Stern, 36, took the helm of the 22-year-old U.S.-based organization in September after serving as acting executive director and director of programs. A former researcher for Amnesty International and Human Rights Watch with a background in Latin America, she has also worked with Queers for Economic Justice and Bluestockings, a women's bookstore in New York. These days work takes the Long Island native uptown or to Geneva for United Nations meetings, or to one of IGLHRC's offices monitoring 17 countries across Africa, Asia, Latin America and the Caribbean, and the Middle East.
IGLHRC is one of just a few LGBT organizations to hold consultative status at the U.N., having won accreditation in 2010 after a hard-fought battle Stern helped lead. The special designation allows nongovernmental organizations to participate in the U.N. process--access that IGLHRC has used to submit reports on the human rights records of more than 20 countries.

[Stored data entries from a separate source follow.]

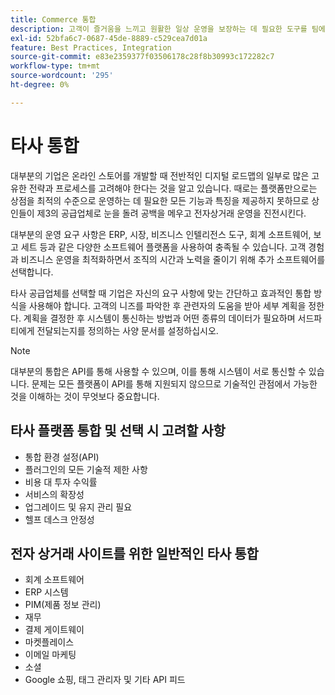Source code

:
```yaml
---
title: Commerce 통합
description: 고객이 즐거움을 느끼고 원활한 일상 운영을 보장하는 데 필요한 도구를 팀에 제공합니다.
exl-id: 52bfa6c7-0687-45de-8889-c529cea7d01a
feature: Best Practices, Integration
source-git-commit: e83e2359377f03506178c28f8b30993c172282c7
workflow-type: tm+mt
source-wordcount: '295'
ht-degree: 0%

---
```


# 타사 통합

대부분의 기업은 온라인 스토어를 개발할 때 전반적인 디지털 로드맵의 일부로 많은 고유한 전략과 프로세스를 고려해야 한다는 것을 알고 있습니다. 때로는 플랫폼만으로는 상점을 최적의 수준으로 운영하는 데 필요한 모든 기능과 특징을 제공하지 못하므로 상인들이 제3의 공급업체로 눈을 돌려 공백을 메우고 전자상거래 운영을 진전시킨다.

대부분의 운영 요구 사항은 ERP, 시장, 비즈니스 인텔리전스 도구, 회계 소프트웨어, 보고 세트 등과 같은 다양한 소프트웨어 플랫폼을 사용하여 충족될 수 있습니다. 고객 경험과 비즈니스 운영을 최적화하면서 조직의 시간과 노력을 줄이기 위해 추가 소프트웨어를 선택합니다.

타사 공급업체를 선택할 때 기업은 자신의 요구 사항에 맞는 간단하고 효과적인 통합 방식을 사용해야 합니다. 고객의 니즈를 파악한 후 관련자의 도움을 받아 세부 계획을 정한다. 계획을 결정한 후 시스템이 통신하는 방법과 어떤 종류의 데이터가 필요하며 서드파티에게 전달되는지를 정의하는 사양 문서를 설정하십시오.

>[!NOTE]
>
>대부분의 통합은 API를 통해 사용할 수 있으며, 이를 통해 시스템이 서로 통신할 수 있습니다. 문제는 모든 플랫폼이 API를 통해 지원되지 않으므로 기술적인 관점에서 가능한 것을 이해하는 것이 무엇보다 중요합니다.

## 타사 플랫폼 통합 및 선택 시 고려할 사항

- 통합 환경 설정(API)
- 플러그인의 모든 기술적 제한 사항
- 비용 대 투자 수익률
- 서비스의 확장성
- 업그레이드 및 유지 관리 필요
- 헬프 데스크 안정성

## 전자 상거래 사이트를 위한 일반적인 타사 통합

- 회계 소프트웨어
- ERP 시스템
- PIM(제품 정보 관리)
- 재무
- 결제 게이트웨이
- 마켓플레이스
- 이메일 마케팅
- 소셜
- Google 쇼핑, 태그 관리자 및 기타 API 피드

"Using these spaces puts LGBT activists front and center before the government that they depend on for safety, and also before the international bodies that really in many ways set world opinion," says Stern.
Recent years have seen landmark advances in LGBT rights at the U.N., including a dramatic vote to restore a provision on sexual orientation to a resolution on extrajudicial executions, the first-ever resolution condemning rights violations based on sexual orientation or gender identity, as well as the Obama administration's historic plan to integrate LGBT rights into U.S. foreign policy. "Gay rights are human rights and human rights are gay rights," said Secretary of State Hillary Clinton when she announced the initiative last year.
Progress fuels opposition, and this year conservative governments, led by Russia, China, Iran, and Syria, are attempting to weaken the human rights treaty bodies, the committees that monitor implementation of the treaties and help advocates hold governments accountable. Stern calls the development "incredibly worrisome." While none of the major U.N. treaties explicitly mentions LGBT rights, the treaty monitoring bodies have repeatedly affirmed such rights.
IGLHRC was founded to encourage mainstream human rights groups to pay attention to LGBT rights, but as that mission has proven successful, the focus has evolved to prioritizing LGBT-specific needs. Organizations in many countries still lack LGBT staff members, and questions often surround how to build local collaborations and how best to respond around issues of discrimination, for example, in communities where no one feels safe to be openly LGBT.
"We don't just want to be tacked on to existing strategies," says Stern. "We need our own strategies."